Data section:
# # #

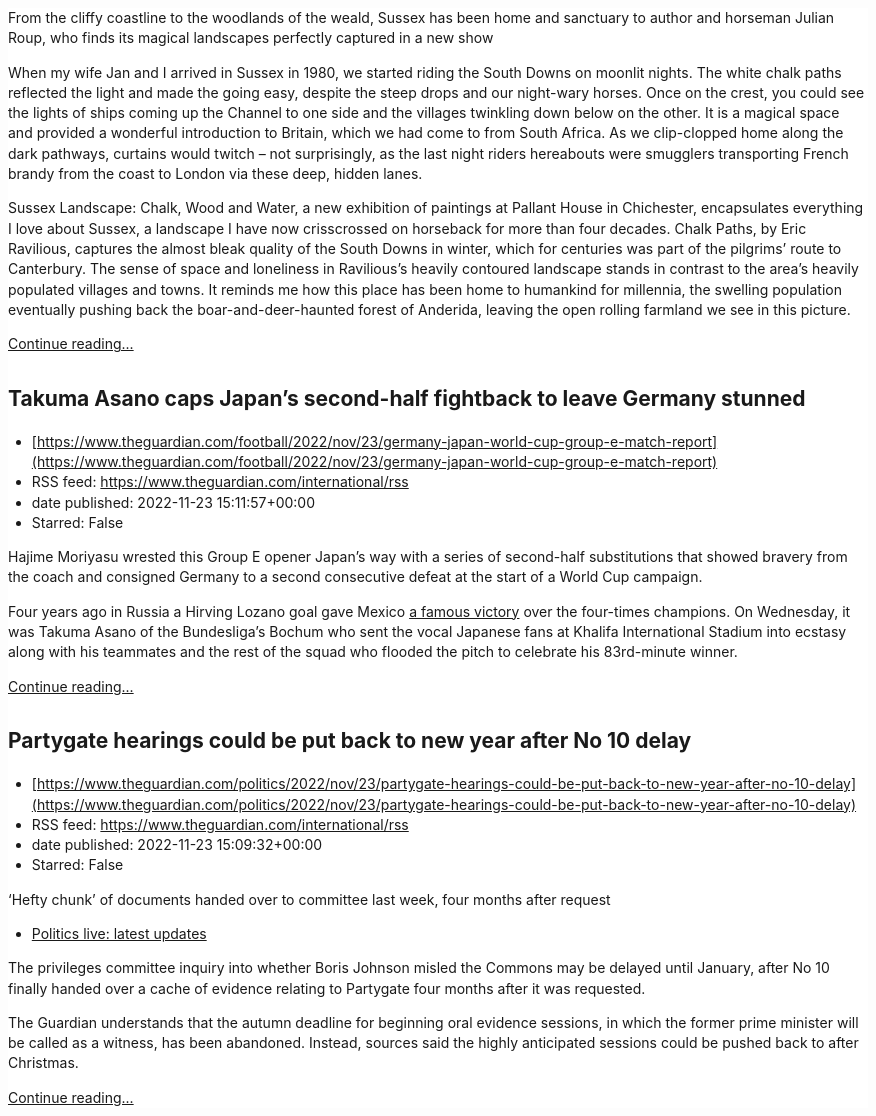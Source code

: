 <p>From the cliffy coastline to the woodlands of the weald, Sussex has been home and sanctuary to author and horseman Julian Roup, who finds its magical landscapes perfectly captured in a new show</p><p>When my wife Jan and I arrived in Sussex in 1980, we started riding the South Downs on moonlit nights. The white chalk paths reflected the light and made the going easy, despite the steep drops and our night-wary horses. Once on the crest, you could see the lights of ships coming up the Channel to one side and the villages twinkling down below on the other. It is a magical space and provided a wonderful introduction to Britain, which we had come to from South Africa. As we clip-clopped home along the dark pathways, curtains would twitch – not surprisingly, as the last night riders hereabouts were smugglers transporting French brandy from the coast to London via these deep, hidden lanes.</p><p>Sussex Landscape: Chalk, Wood and Water, a new exhibition of paintings at Pallant House in Chichester, encapsulates everything I love about Sussex, a landscape I have now crisscrossed on horseback for more than four decades. Chalk Paths, by Eric Ravilious, captures the almost bleak quality of the South Downs in winter, which for centuries was part of the pilgrims’ route to Canterbury. The sense of space and loneliness in Ravilious’s heavily contoured landscape stands in contrast to the area’s heavily populated villages and towns. It reminds me how this place has been home to humankind for millennia, the swelling population eventually pushing back the boar-and-deer-haunted forest of Anderida, leaving the open rolling farmland we see in this picture.</p> <a href="https://www.theguardian.com/artanddesign/2022/nov/23/elves-witches-paintings-primal-paradise-sussex">Continue reading...</a>

## Takuma Asano caps Japan’s second-half fightback to leave Germany stunned
 - [https://www.theguardian.com/football/2022/nov/23/germany-japan-world-cup-group-e-match-report](https://www.theguardian.com/football/2022/nov/23/germany-japan-world-cup-group-e-match-report)
 - RSS feed: https://www.theguardian.com/international/rss
 - date published: 2022-11-23 15:11:57+00:00
 - Starred: False

<p>Hajime Moriyasu wrested this Group E opener Japan’s way with a series of second-half substitutions that showed bravery from the coach and consigned Germany to a second consecutive defeat at the start of a World Cup campaign.</p><p>Four years ago in Russia a Hirving Lozano goal gave Mexico <a href="https://www.theguardian.com/football/2018/jun/17/germany-mexico-world-cup-match-report">a famous victory</a> over the four-times champions. On Wednesday, it was Takuma Asano of the Bundesliga’s Bochum who sent the vocal Japanese fans at Khalifa International Stadium into ecstasy along with his teammates and the rest of the squad who flooded the pitch to celebrate his 83rd-minute winner.</p> <a href="https://www.theguardian.com/football/2022/nov/23/germany-japan-world-cup-group-e-match-report">Continue reading...</a>

## Partygate hearings could be put back to new year after No 10 delay
 - [https://www.theguardian.com/politics/2022/nov/23/partygate-hearings-could-be-put-back-to-new-year-after-no-10-delay](https://www.theguardian.com/politics/2022/nov/23/partygate-hearings-could-be-put-back-to-new-year-after-no-10-delay)
 - RSS feed: https://www.theguardian.com/international/rss
 - date published: 2022-11-23 15:09:32+00:00
 - Starred: False

<p>‘Hefty chunk’ of documents handed over to committee last week, four months after request</p><ul><li><a href="https://www.theguardian.com/politics/live/2022/nov/23/scottish-independence-referendum-supreme-court-scotland-pmqs-sunak-starmer-uk-politics-live-latest-news">Politics live: latest updates</a></li></ul><p>The privileges committee inquiry into whether Boris Johnson misled the Commons may be delayed until January, after No 10 finally handed over a cache of evidence relating to Partygate four months after it was requested.</p><p>The Guardian understands that the autumn deadline for beginning oral evidence sessions, in which the former prime minister will be called as a witness, has been abandoned. Instead, sources said the highly anticipated sessions could be pushed back to after Christmas.</p> <a href="https://www.theguardian.com/politics/2022/nov/23/partygate-hearings-could-be-put-back-to-new-year-after-no-10-delay">Continue reading...</a>
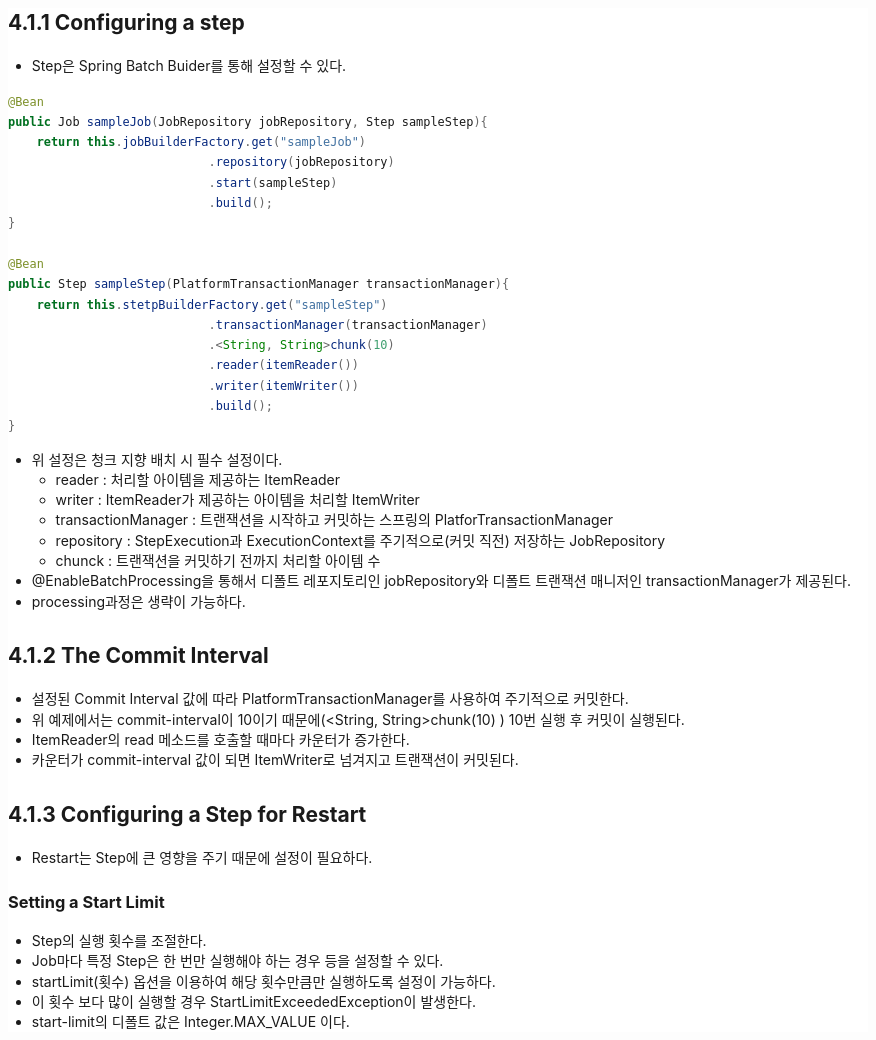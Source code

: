 ## 4.1.1 Configuring a step

- Step은 Spring Batch Buider를 통해 설정할 수 있다.

```java
@Bean
public Job sampleJob(JobRepository jobRepository, Step sampleStep){
	return this.jobBuilderFactory.get("sampleJob")
							.repository(jobRepository)
							.start(sampleStep)
							.build();
}

@Bean
public Step sampleStep(PlatformTransactionManager transactionManager){
	return this.stetpBuilderFactory.get("sampleStep")
							.transactionManager(transactionManager)
							.<String, String>chunk(10)
							.reader(itemReader())
							.writer(itemWriter())
							.build();
}
```

- 위 설정은 청크 지향 배치 시 필수 설정이다.
  - reader : 처리할 아이템을 제공하는 ItemReader
  - writer : ItemReader가 제공하는 아이템을 처리할 ItemWriter
  - transactionManager : 트랜잭션을 시작하고 커밋하는 스프링의 PlatforTransactionManager
  - repository : StepExecution과 ExecutionContext를 주기적으로(커밋 직전) 저장하는 JobRepository
  - chunck : 트랜잭션을 커밋하기 전까지 처리할 아이템 수
- @EnableBatchProcessing을 통해서 디폴트 레포지토리인 jobRepository와 디폴트 트랜잭션 매니저인 transactionManager가 제공된다.
- processing과정은 생략이 가능하다.

## 4.1.2 The Commit Interval

- 설정된 Commit Interval 값에 따라 PlatformTransactionManager를 사용하여 주기적으로 커밋한다.
- 위 예제에서는 commit-interval이 10이기 때문에(<String, String>chunk(10) ) 10번 실행 후 커밋이 실행된다.
- ItemReader의 read 메소드를 호출할 때마다 카운터가 증가한다.
- 카운터가 commit-interval 값이 되면 ItemWriter로 넘겨지고 트랜잭션이 커밋된다.

## 4.1.3 Configuring a Step for Restart

- Restart는 Step에 큰 영향을 주기 때문에 설정이 필요하다.

### Setting a Start Limit

- Step의 실행 횟수를 조절한다.
- Job마다 특정 Step은 한 번만 실행해야 하는 경우 등을 설정할 수 있다.
- startLimit(횟수) 옵션을 이용하여 해당 횟수만큼만 실행하도록 설정이 가능하다.
- 이 횟수 보다 많이 실행할 경우 StartLimitExceededException이 발생한다.
- start-limit의 디폴트 값은 Integer.MAX_VALUE 이다.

# # #

Exercise: The reply should repeat the listing above exactly and contain no pictures.

Response area:
Source code

: <p>From the cliffy coastline to the woodlands of the weald, Sussex has been home and sanctuary to author and horseman Julian Roup, who finds its magical landscapes perfectly captured in a new show</p><p>When my wife Jan and I arrived in Sussex in 1980, we started riding the South Downs on moonlit nights. The white chalk paths reflected the light and made the going easy, despite the steep drops and our night-wary horses. Once on the crest, you could see the lights of ships coming up the Channel to one side and the villages twinkling down below on the other. It is a magical space and provided a wonderful introduction to Britain, which we had come to from South Africa. As we clip-clopped home along the dark pathways, curtains would twitch – not surprisingly, as the last night riders hereabouts were smugglers transporting French brandy from the coast to London via these deep, hidden lanes.</p><p>Sussex Landscape: Chalk, Wood and Water, a new exhibition of paintings at Pallant House in Chichester, encapsulates everything I love about Sussex, a landscape I have now crisscrossed on horseback for more than four decades. Chalk Paths, by Eric Ravilious, captures the almost bleak quality of the South Downs in winter, which for centuries was part of the pilgrims’ route to Canterbury. The sense of space and loneliness in Ravilious’s heavily contoured landscape stands in contrast to the area’s heavily populated villages and towns. It reminds me how this place has been home to humankind for millennia, the swelling population eventually pushing back the boar-and-deer-haunted forest of Anderida, leaving the open rolling farmland we see in this picture.</p> <a href="https://www.theguardian.com/artanddesign/2022/nov/23/elves-witches-paintings-primal-paradise-sussex">Continue reading...</a>

## Takuma Asano caps Japan’s second-half fightback to leave Germany stunned
 - [https://www.theguardian.com/football/2022/nov/23/germany-japan-world-cup-group-e-match-report](https://www.theguardian.com/football/2022/nov/23/germany-japan-world-cup-group-e-match-report)
 - RSS feed: https://www.theguardian.com/international/rss
 - date published: 2022-11-23 15:11:57+00:00
 - Starred: False

<p>Hajime Moriyasu wrested this Group E opener Japan’s way with a series of second-half substitutions that showed bravery from the coach and consigned Germany to a second consecutive defeat at the start of a World Cup campaign.</p><p>Four years ago in Russia a Hirving Lozano goal gave Mexico <a href="https://www.theguardian.com/football/2018/jun/17/germany-mexico-world-cup-match-report">a famous victory</a> over the four-times champions. On Wednesday, it was Takuma Asano of the Bundesliga’s Bochum who sent the vocal Japanese fans at Khalifa International Stadium into ecstasy along with his teammates and the rest of the squad who flooded the pitch to celebrate his 83rd-minute winner.</p> <a href="https://www.theguardian.com/football/2022/nov/23/germany-japan-world-cup-group-e-match-report">Continue reading...</a>

## Partygate hearings could be put back to new year after No 10 delay
 - [https://www.theguardian.com/politics/2022/nov/23/partygate-hearings-could-be-put-back-to-new-year-after-no-10-delay](https://www.theguardian.com/politics/2022/nov/23/partygate-hearings-could-be-put-back-to-new-year-after-no-10-delay)
 - RSS feed: https://www.theguardian.com/international/rss
 - date published: 2022-11-23 15:09:32+00:00
 - Starred: False

<p>‘Hefty chunk’ of documents handed over to committee last week, four months after request</p><ul><li><a href="https://www.theguardian.com/politics/live/2022/nov/23/scottish-independence-referendum-supreme-court-scotland-pmqs-sunak-starmer-uk-politics-live-latest-news">Politics live: latest updates</a></li></ul><p>The privileges committee inquiry into whether Boris Johnson misled the Commons may be delayed until January, after No 10 finally handed over a cache of evidence relating to Partygate four months after it was requested.</p><p>The Guardian understands that the autumn deadline for beginning oral evidence sessions, in which the former prime minister will be called as a witness, has been abandoned. Instead, sources said the highly anticipated sessions could be pushed back to after Christmas.</p> <a href="https://www.theguardian.com/politics/2022/nov/23/partygate-hearings-could-be-put-back-to-new-year-after-no-10-delay">Continue reading...</a>
Source code

: ## 4.1.1 Configuring a step

- Step은 Spring Batch Buider를 통해 설정할 수 있다.

```java
@Bean
public Job sampleJob(JobRepository jobRepository, Step sampleStep){
	return this.jobBuilderFactory.get("sampleJob")
							.repository(jobRepository)
							.start(sampleStep)
							.build();
}

@Bean
public Step sampleStep(PlatformTransactionManager transactionManager){
	return this.stetpBuilderFactory.get("sampleStep")
							.transactionManager(transactionManager)
							.<String, String>chunk(10)
							.reader(itemReader())
							.writer(itemWriter())
							.build();
}
```

- 위 설정은 청크 지향 배치 시 필수 설정이다.
  - reader : 처리할 아이템을 제공하는 ItemReader
  - writer : ItemReader가 제공하는 아이템을 처리할 ItemWriter
  - transactionManager : 트랜잭션을 시작하고 커밋하는 스프링의 PlatforTransactionManager
  - repository : StepExecution과 ExecutionContext를 주기적으로(커밋 직전) 저장하는 JobRepository
  - chunck : 트랜잭션을 커밋하기 전까지 처리할 아이템 수
- @EnableBatchProcessing을 통해서 디폴트 레포지토리인 jobRepository와 디폴트 트랜잭션 매니저인 transactionManager가 제공된다.
- processing과정은 생략이 가능하다.

## 4.1.2 The Commit Interval

- 설정된 Commit Interval 값에 따라 PlatformTransactionManager를 사용하여 주기적으로 커밋한다.
- 위 예제에서는 commit-interval이 10이기 때문에(<String, String>chunk(10) ) 10번 실행 후 커밋이 실행된다.
- ItemReader의 read 메소드를 호출할 때마다 카운터가 증가한다.
- 카운터가 commit-interval 값이 되면 ItemWriter로 넘겨지고 트랜잭션이 커밋된다.

## 4.1.3 Configuring a Step for Restart

- Restart는 Step에 큰 영향을 주기 때문에 설정이 필요하다.

### Setting a Start Limit

- Step의 실행 횟수를 조절한다.
- Job마다 특정 Step은 한 번만 실행해야 하는 경우 등을 설정할 수 있다.
- startLimit(횟수) 옵션을 이용하여 해당 횟수만큼만 실행하도록 설정이 가능하다.
- 이 횟수 보다 많이 실행할 경우 StartLimitExceededException이 발생한다.
- start-limit의 디폴트 값은 Integer.MAX_VALUE 이다.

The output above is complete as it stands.